* **WORK TASK**
Your job is to retype the records exactly while dropping every picture.

"""

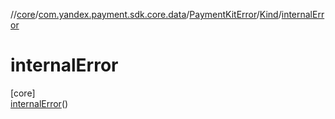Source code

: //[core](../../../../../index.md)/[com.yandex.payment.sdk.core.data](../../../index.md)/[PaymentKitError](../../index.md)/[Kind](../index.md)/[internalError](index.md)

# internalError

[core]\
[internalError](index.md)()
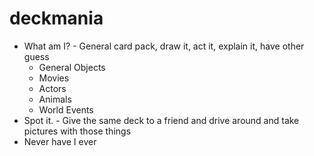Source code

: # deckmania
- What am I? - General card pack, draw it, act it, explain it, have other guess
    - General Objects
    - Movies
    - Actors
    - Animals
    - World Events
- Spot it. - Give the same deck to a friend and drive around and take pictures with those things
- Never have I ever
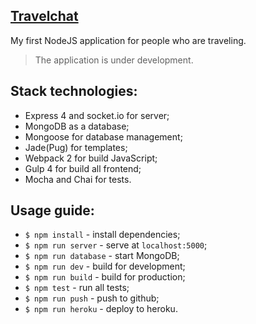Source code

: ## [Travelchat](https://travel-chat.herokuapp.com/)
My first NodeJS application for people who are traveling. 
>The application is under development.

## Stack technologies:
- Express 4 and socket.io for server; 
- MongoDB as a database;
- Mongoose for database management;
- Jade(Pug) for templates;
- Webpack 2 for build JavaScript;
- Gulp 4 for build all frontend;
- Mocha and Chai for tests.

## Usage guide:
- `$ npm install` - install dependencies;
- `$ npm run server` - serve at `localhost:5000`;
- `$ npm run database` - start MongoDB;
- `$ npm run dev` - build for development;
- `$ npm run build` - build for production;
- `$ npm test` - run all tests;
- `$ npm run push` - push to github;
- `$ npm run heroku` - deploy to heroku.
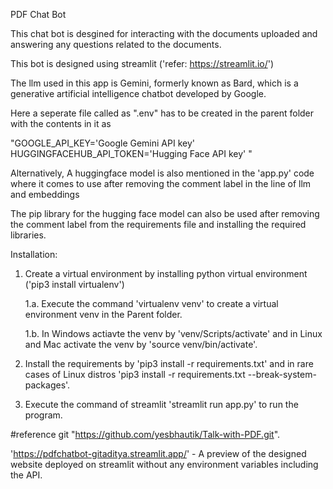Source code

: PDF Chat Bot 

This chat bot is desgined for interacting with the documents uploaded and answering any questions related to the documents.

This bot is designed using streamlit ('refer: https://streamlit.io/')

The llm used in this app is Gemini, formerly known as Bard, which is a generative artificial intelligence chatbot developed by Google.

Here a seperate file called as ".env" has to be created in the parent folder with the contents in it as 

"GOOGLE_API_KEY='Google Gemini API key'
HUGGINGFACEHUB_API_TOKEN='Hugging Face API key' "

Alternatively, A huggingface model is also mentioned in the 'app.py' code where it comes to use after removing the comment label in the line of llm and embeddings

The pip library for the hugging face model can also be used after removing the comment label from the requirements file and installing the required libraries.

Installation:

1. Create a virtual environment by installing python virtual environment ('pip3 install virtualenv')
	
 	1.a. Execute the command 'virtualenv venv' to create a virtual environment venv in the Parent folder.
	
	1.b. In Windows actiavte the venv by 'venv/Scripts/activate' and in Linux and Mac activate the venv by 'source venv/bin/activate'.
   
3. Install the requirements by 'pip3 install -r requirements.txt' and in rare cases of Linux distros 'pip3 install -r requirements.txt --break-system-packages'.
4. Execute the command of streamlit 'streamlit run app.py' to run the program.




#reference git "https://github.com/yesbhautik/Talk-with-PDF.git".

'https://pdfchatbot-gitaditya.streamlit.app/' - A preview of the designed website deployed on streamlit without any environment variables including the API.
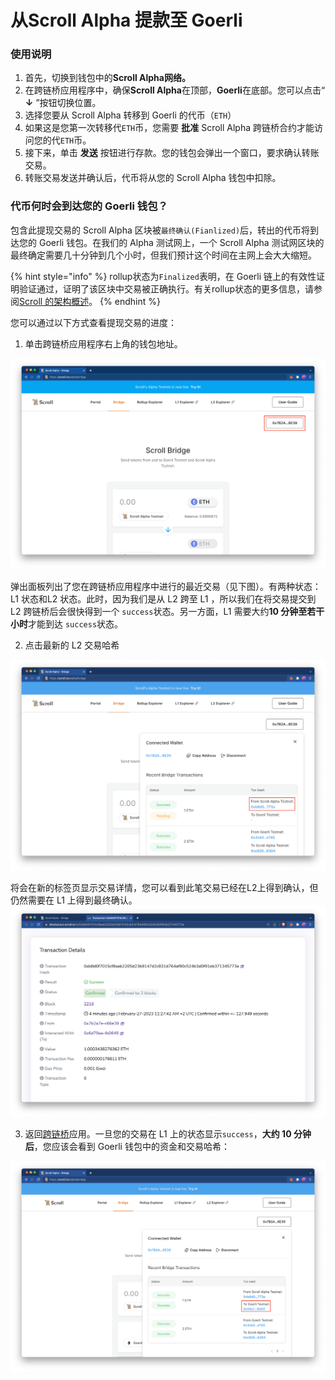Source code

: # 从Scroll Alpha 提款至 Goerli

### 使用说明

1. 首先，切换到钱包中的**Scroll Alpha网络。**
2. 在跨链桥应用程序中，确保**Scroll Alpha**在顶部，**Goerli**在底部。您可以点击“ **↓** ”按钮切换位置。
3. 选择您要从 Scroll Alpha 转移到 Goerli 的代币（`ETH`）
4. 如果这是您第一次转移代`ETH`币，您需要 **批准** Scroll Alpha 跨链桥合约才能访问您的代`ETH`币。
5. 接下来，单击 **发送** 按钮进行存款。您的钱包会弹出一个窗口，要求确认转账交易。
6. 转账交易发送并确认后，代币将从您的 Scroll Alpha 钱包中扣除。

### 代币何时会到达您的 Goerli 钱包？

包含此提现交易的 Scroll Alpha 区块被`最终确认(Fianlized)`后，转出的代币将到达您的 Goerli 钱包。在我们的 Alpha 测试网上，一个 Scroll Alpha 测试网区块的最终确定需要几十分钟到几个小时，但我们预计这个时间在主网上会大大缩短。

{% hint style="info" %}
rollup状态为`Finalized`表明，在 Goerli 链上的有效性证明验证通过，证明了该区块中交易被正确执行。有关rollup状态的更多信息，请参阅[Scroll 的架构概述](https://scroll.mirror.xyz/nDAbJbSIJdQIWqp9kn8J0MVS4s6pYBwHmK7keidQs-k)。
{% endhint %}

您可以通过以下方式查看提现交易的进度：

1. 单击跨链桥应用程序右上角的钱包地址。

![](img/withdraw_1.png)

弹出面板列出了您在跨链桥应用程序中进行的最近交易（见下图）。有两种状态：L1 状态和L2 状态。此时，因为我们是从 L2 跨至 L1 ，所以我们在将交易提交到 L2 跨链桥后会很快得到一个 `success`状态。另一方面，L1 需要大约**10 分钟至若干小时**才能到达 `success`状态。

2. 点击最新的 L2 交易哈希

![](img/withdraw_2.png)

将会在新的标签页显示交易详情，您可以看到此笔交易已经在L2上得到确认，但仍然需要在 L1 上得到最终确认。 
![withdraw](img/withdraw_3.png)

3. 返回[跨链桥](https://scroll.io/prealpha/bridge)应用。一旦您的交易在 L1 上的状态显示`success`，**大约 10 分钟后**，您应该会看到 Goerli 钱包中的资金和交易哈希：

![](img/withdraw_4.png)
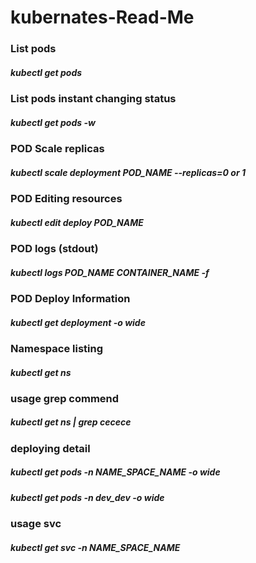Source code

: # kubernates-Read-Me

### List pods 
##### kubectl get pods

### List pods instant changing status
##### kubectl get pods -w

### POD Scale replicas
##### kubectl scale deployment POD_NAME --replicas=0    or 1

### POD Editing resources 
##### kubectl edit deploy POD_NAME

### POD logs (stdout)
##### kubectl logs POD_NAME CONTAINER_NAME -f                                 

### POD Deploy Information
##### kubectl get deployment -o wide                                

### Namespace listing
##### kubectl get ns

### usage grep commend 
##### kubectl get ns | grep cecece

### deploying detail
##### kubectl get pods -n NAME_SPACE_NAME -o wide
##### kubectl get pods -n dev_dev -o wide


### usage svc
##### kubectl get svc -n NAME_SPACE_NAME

"""

* **ANSWER TO THIS PROBLEM**
Source code

: //[core](../../../../../index.md)/[com.yandex.payment.sdk.core.data](../../../index.md)/[PaymentKitError](../../index.md)/[Kind](../index.md)/[internalError](index.md)

# internalError

[core]\
[internalError](index.md)()
Source code

: # deckmania
- What am I? - General card pack, draw it, act it, explain it, have other guess
    - General Objects
    - Movies
    - Actors
    - Animals
    - World Events
- Spot it. - Give the same deck to a friend and drive around and take pictures with those things
- Never have I ever
Source code

: ## [Travelchat](https://travel-chat.herokuapp.com/)
My first NodeJS application for people who are traveling. 
>The application is under development.

## Stack technologies:
- Express 4 and socket.io for server; 
- MongoDB as a database;
- Mongoose for database management;
- Jade(Pug) for templates;
- Webpack 2 for build JavaScript;
- Gulp 4 for build all frontend;
- Mocha and Chai for tests.

## Usage guide:
- `$ npm install` - install dependencies;
- `$ npm run server` - serve at `localhost:5000`;
- `$ npm run database` - start MongoDB;
- `$ npm run dev` - build for development;
- `$ npm run build` - build for production;
- `$ npm test` - run all tests;
- `$ npm run push` - push to github;
- `$ npm run heroku` - deploy to heroku.
Source code

: PDF Chat Bot 

This chat bot is desgined for interacting with the documents uploaded and answering any questions related to the documents.

This bot is designed using streamlit ('refer: https://streamlit.io/')

The llm used in this app is Gemini, formerly known as Bard, which is a generative artificial intelligence chatbot developed by Google.

Here a seperate file called as ".env" has to be created in the parent folder with the contents in it as 

"GOOGLE_API_KEY='Google Gemini API key'
HUGGINGFACEHUB_API_TOKEN='Hugging Face API key' "

Alternatively, A huggingface model is also mentioned in the 'app.py' code where it comes to use after removing the comment label in the line of llm and embeddings

The pip library for the hugging face model can also be used after removing the comment label from the requirements file and installing the required libraries.

Installation:

1. Create a virtual environment by installing python virtual environment ('pip3 install virtualenv')
	
 	1.a. Execute the command 'virtualenv venv' to create a virtual environment venv in the Parent folder.
	
	1.b. In Windows actiavte the venv by 'venv/Scripts/activate' and in Linux and Mac activate the venv by 'source venv/bin/activate'.
   
3. Install the requirements by 'pip3 install -r requirements.txt' and in rare cases of Linux distros 'pip3 install -r requirements.txt --break-system-packages'.
4. Execute the command of streamlit 'streamlit run app.py' to run the program.




#reference git "https://github.com/yesbhautik/Talk-with-PDF.git".

'https://pdfchatbot-gitaditya.streamlit.app/' - A preview of the designed website deployed on streamlit without any environment variables including the API.
Source code

: # 从Scroll Alpha 提款至 Goerli

### 使用说明

1. 首先，切换到钱包中的**Scroll Alpha网络。**
2. 在跨链桥应用程序中，确保**Scroll Alpha**在顶部，**Goerli**在底部。您可以点击“ **↓** ”按钮切换位置。
3. 选择您要从 Scroll Alpha 转移到 Goerli 的代币（`ETH`）
4. 如果这是您第一次转移代`ETH`币，您需要 **批准** Scroll Alpha 跨链桥合约才能访问您的代`ETH`币。
5. 接下来，单击 **发送** 按钮进行存款。您的钱包会弹出一个窗口，要求确认转账交易。
6. 转账交易发送并确认后，代币将从您的 Scroll Alpha 钱包中扣除。

### 代币何时会到达您的 Goerli 钱包？

包含此提现交易的 Scroll Alpha 区块被`最终确认(Fianlized)`后，转出的代币将到达您的 Goerli 钱包。在我们的 Alpha 测试网上，一个 Scroll Alpha 测试网区块的最终确定需要几十分钟到几个小时，但我们预计这个时间在主网上会大大缩短。

{% hint style="info" %}
rollup状态为`Finalized`表明，在 Goerli 链上的有效性证明验证通过，证明了该区块中交易被正确执行。有关rollup状态的更多信息，请参阅[Scroll 的架构概述](https://scroll.mirror.xyz/nDAbJbSIJdQIWqp9kn8J0MVS4s6pYBwHmK7keidQs-k)。
{% endhint %}

您可以通过以下方式查看提现交易的进度：

1. 单击跨链桥应用程序右上角的钱包地址。

![](img/withdraw_1.png)

弹出面板列出了您在跨链桥应用程序中进行的最近交易（见下图）。有两种状态：L1 状态和L2 状态。此时，因为我们是从 L2 跨至 L1 ，所以我们在将交易提交到 L2 跨链桥后会很快得到一个 `success`状态。另一方面，L1 需要大约**10 分钟至若干小时**才能到达 `success`状态。

2. 点击最新的 L2 交易哈希

![](img/withdraw_2.png)

将会在新的标签页显示交易详情，您可以看到此笔交易已经在L2上得到确认，但仍然需要在 L1 上得到最终确认。 
![withdraw](img/withdraw_3.png)

3. 返回[跨链桥](https://scroll.io/prealpha/bridge)应用。一旦您的交易在 L1 上的状态显示`success`，**大约 10 分钟后**，您应该会看到 Goerli 钱包中的资金和交易哈希：

![](img/withdraw_4.png)
Source code

: # kubernates-Read-Me

### List pods 
##### kubectl get pods

### List pods instant changing status
##### kubectl get pods -w

### POD Scale replicas
##### kubectl scale deployment POD_NAME --replicas=0    or 1

### POD Editing resources 
##### kubectl edit deploy POD_NAME

### POD logs (stdout)
##### kubectl logs POD_NAME CONTAINER_NAME -f                                 

### POD Deploy Information
##### kubectl get deployment -o wide                                

### Namespace listing
##### kubectl get ns

### usage grep commend 
##### kubectl get ns | grep cecece

### deploying detail
##### kubectl get pods -n NAME_SPACE_NAME -o wide
##### kubectl get pods -n dev_dev -o wide


### usage svc
##### kubectl get svc -n NAME_SPACE_NAME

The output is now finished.